Where does the word "logo" appear in the data? Copy every line that holds it.

* Saved entries:
=== Section Start ===
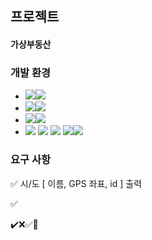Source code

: ## 프로젝트
#### 가상부동산

### 개발 환경
- <img src="https://img.shields.io/badge/java-%23ED8B00?style=for-the-badge&logo=openjdk&logoColor=white"><img src="https://img.shields.io/badge/17-grey?style=for-the-badge">
- <img src="https://img.shields.io/badge/Springboot-6DB33F?style=for-the-badge&logo=Springboot&logoColor=white"><img src="https://img.shields.io/badge/3.2.1-grey?style=for-the-badge">
- <img src="https://img.shields.io/badge/Spring_Security-6DB33F?style=for-the-badge&logo=Springboot&logoColor=white"><img src="https://img.shields.io/badge/check__it__later-grey?style=for-the-badge">
- <img src="https://img.shields.io/badge/Swagger-44cc11?style=for-the-badge&logo=swagger&logoColor=white"> <img src="https://img.shields.io/badge/Debian-A81D33?style=for-the-badge&logo=debian&logoColor=white"> <img src="https://img.shields.io/badge/docker-2496ED?style=for-the-badge&logo=docker&logoColor=white"> <img src="https://img.shields.io/badge/MySQL-4479A1?style=for-the-badge&logo=mysql&logoColor=white"><img src="https://img.shields.io/badge/Mybatist-tomato?style=for-the-badge">

### 요구 사항
✅ 시/도 [ 이름, GPS 좌표, id ] 출력

✅ 

✔️❌✅🔲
=== Section End ===
* Output of the task:
- <img src="https://img.shields.io/badge/java-%23ED8B00?style=for-the-badge&logo=openjdk&logoColor=white"><img src="https://img.shields.io/badge/17-grey?style=for-the-badge">
- <img src="https://img.shields.io/badge/Springboot-6DB33F?style=for-the-badge&logo=Springboot&logoColor=white"><img src="https://img.shields.io/badge/3.2.1-grey?style=for-the-badge">
- <img src="https://img.shields.io/badge/Spring_Security-6DB33F?style=for-the-badge&logo=Springboot&logoColor=white"><img src="https://img.shields.io/badge/check__it__later-grey?style=for-the-badge">
- <img src="https://img.shields.io/badge/Swagger-44cc11?style=for-the-badge&logo=swagger&logoColor=white"> <img src="https://img.shields.io/badge/Debian-A81D33?style=for-the-badge&logo=debian&logoColor=white"> <img src="https://img.shields.io/badge/docker-2496ED?style=for-the-badge&logo=docker&logoColor=white"> <img src="https://img.shields.io/badge/MySQL-4479A1?style=for-the-badge&logo=mysql&logoColor=white"><img src="https://img.shields.io/badge/Mybatist-tomato?style=for-the-badge">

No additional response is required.